Le digital, par son importance et sa croissance confirme donc son dynamisme en 2012,
atteignant ainsi plus du tiers du marché en valeur, 13 ans après l’apparition du digital dans
l’industrie. Même si cette part dans les revenus totaux est encore loin d’égaler celle des ventes
physiques, au vu des dynamiques actuelles de chacune des catégories, il semble plausible qu’à
horizon 2018 la majorité des revenus de l’industrie du disque provienne des ventes digitales et
non plus des ventes physiques.
La troisième source de revenus est celle des droits voisins, qui enregistrent la plus
forte progression annuelle avec 9% de croissance sur un an, pour venir s’établir à environ 940
millions de dollars US en 2012.
Enfin, la dernière catégorie de revenus est celle des droits de synchronisation, qui
progressent de 2% pour atteindre environ 340 millions de dollars US en 2012.

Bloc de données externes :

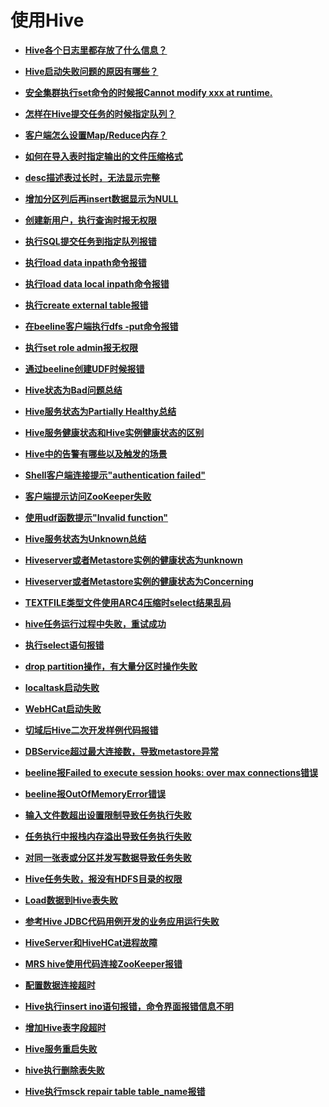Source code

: # 使用Hive<a name="mrs_03_0243"></a>

-   **[Hive各个日志里都存放了什么信息？](Hive各个日志里都存放了什么信息.md)**  

-   **[Hive启动失败问题的原因有哪些？](Hive启动失败问题的原因有哪些.md)**  

-   **[安全集群执行set命令的时候报Cannot modify xxx at runtime.](安全集群执行set命令的时候报Cannot-modify-xxx-at-runtime.md)**  

-   **[怎样在Hive提交任务的时候指定队列？](怎样在Hive提交任务的时候指定队列.md)**  

-   **[客户端怎么设置Map/Reduce内存？](客户端怎么设置Map-Reduce内存.md)**  

-   **[如何在导入表时指定输出的文件压缩格式](如何在导入表时指定输出的文件压缩格式.md)**  

-   **[desc描述表过长时，无法显示完整](desc描述表过长时-无法显示完整.md)**  

-   **[增加分区列后再insert数据显示为NULL](增加分区列后再insert数据显示为NULL.md)**  

-   **[创建新用户，执行查询时报无权限](创建新用户-执行查询时报无权限.md)**  

-   **[执行SQL提交任务到指定队列报错](执行SQL提交任务到指定队列报错.md)**  

-   **[执行load data inpath命令报错](执行load-data-inpath命令报错.md)**  

-   **[执行load data local inpath命令报错](执行load-data-local-inpath命令报错.md)**  

-   **[执行create external table报错](执行create-external-table报错.md)**  

-   **[在beeline客户端执行dfs -put命令报错](在beeline客户端执行dfs--put命令报错.md)**  

-   **[执行set role admin报无权限](执行set-role-admin报无权限.md)**  

-   **[通过beeline创建UDF时候报错](通过beeline创建UDF时候报错.md)**  

-   **[Hive状态为Bad问题总结](Hive状态为Bad问题总结.md)**  

-   **[Hive服务状态为Partially Healthy总结](Hive服务状态为Partially-Healthy总结.md)**  

-   **[Hive服务健康状态和Hive实例健康状态的区别](Hive服务健康状态和Hive实例健康状态的区别.md)**  

-   **[Hive中的告警有哪些以及触发的场景](Hive中的告警有哪些以及触发的场景.md)**  

-   **[Shell客户端连接提示"authentication failed"](Shell客户端连接提示-authentication-failed.md)**  

-   **[客户端提示访问ZooKeeper失败](客户端提示访问ZooKeeper失败.md)**  

-   **[使用udf函数提示"Invalid function"](使用udf函数提示-Invalid-function.md)**  

-   **[Hive服务状态为Unknown总结](Hive服务状态为Unknown总结.md)**  

-   **[Hiveserver或者Metastore实例的健康状态为unknown](Hiveserver或者Metastore实例的健康状态为unknown.md)**  

-   **[Hiveserver或者Metastore实例的健康状态为Concerning](Hiveserver或者Metastore实例的健康状态为Concerning.md)**  

-   **[TEXTFILE类型文件使用ARC4压缩时select结果乱码](TEXTFILE类型文件使用ARC4压缩时select结果乱码.md)**  

-   **[hive任务运行过程中失败，重试成功](hive任务运行过程中失败-重试成功.md)**  

-   **[执行select语句报错](执行select语句报错.md)**  

-   **[drop partition操作，有大量分区时操作失败](drop-partition操作-有大量分区时操作失败.md)**  

-   **[localtask启动失败](localtask启动失败.md)**  

-   **[WebHCat启动失败](WebHCat启动失败.md)**  

-   **[切域后Hive二次开发样例代码报错](切域后Hive二次开发样例代码报错.md)**  

-   **[DBService超过最大连接数，导致metastore异常](DBService超过最大连接数-导致metastore异常.md)**  

-   **[beeline报Failed to execute session hooks: over max connections错误](beeline报Failed-to-execute-session-hooks-over-max-connections错误.md)**  

-   **[beeline报OutOfMemoryError错误](beeline报OutOfMemoryError错误.md)**  

-   **[输入文件数超出设置限制导致任务执行失败](输入文件数超出设置限制导致任务执行失败.md)**  

-   **[任务执行中报栈内存溢出导致任务执行失败](任务执行中报栈内存溢出导致任务执行失败.md)**  

-   **[对同一张表或分区并发写数据导致任务失败](对同一张表或分区并发写数据导致任务失败.md)**  

-   **[Hive任务失败，报没有HDFS目录的权限](Hive任务失败-报没有HDFS目录的权限.md)**  

-   **[Load数据到Hive表失败](Load数据到Hive表失败.md)**  

-   **[参考Hive JDBC代码用例开发的业务应用运行失败](参考Hive-JDBC代码用例开发的业务应用运行失败.md)**  

-   **[HiveServer和HiveHCat进程故障](HiveServer和HiveHCat进程故障.md)**  

-   **[MRS hive使用代码连接ZooKeeper报错](MRS-hive使用代码连接ZooKeeper报错.md)**  

-   **[配置数据连接超时](配置数据连接超时.md)**  

-   **[Hive执行insert ino语句报错，命令界面报错信息不明](Hive执行insert-ino语句报错-命令界面报错信息不明.md)**  

-   **[增加Hive表字段超时](增加Hive表字段超时.md)**  

-   **[Hive服务重启失败](Hive服务重启失败.md)**  

-   **[hive执行删除表失败](hive执行删除表失败.md)**  

-   **[Hive执行msck repair table table\_name报错](Hive执行msck-repair-table-table_name报错.md)**  


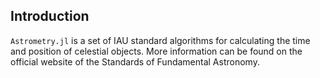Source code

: ## Introduction

`Astrometry.jl` is a set of IAU standard algorithms for calculating the time and position of celestial objects. More information can be found on the official website of the Standards of Fundamental Astronomy.
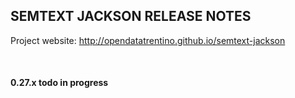 
SEMTEXT JACKSON RELEASE NOTES
---------------------

Project website: http://opendatatrentino.github.io/semtext-jackson 

<br/>


#### 0.27.x   todo in progress
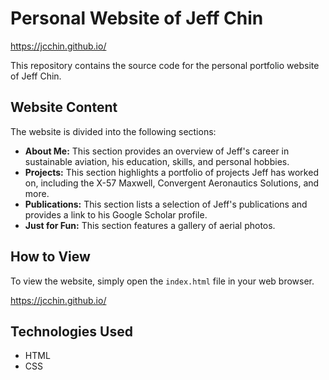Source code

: # Personal Website of Jeff Chin

https://jcchin.github.io/

This repository contains the source code for the personal portfolio website of Jeff Chin.

## Website Content

The website is divided into the following sections:

*   **About Me:** This section provides an overview of Jeff's career in sustainable aviation, his education, skills, and personal hobbies.
*   **Projects:** This section highlights a portfolio of projects Jeff has worked on, including the X-57 Maxwell, Convergent Aeronautics Solutions, and more.
*   **Publications:** This section lists a selection of Jeff's publications and provides a link to his Google Scholar profile.
*   **Just for Fun:** This section features a gallery of aerial photos.

## How to View

To view the website, simply open the `index.html` file in your web browser.

https://jcchin.github.io/

## Technologies Used

*   HTML
*   CSS
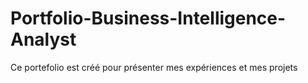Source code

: # Portfolio-Business-Intelligence-Analyst
Ce portefolio est créé pour présenter mes expériences et mes projets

Schéma 3. Variation annuelle des revenus de l’industrie musicale
mondiale à fin 2012, en milliards de dollars US (source : rapports IFPI
2013)
3. Les principaux marchés musicaux
Le marché français est un marché important pour l’industrie musicale. L’Hexagone est
notamment le berceau de certains pionniers parmi les services digitaux, notamment Deezer,
lancé en 2006 dans le streaming ou encore Believe dans la distribution digitale.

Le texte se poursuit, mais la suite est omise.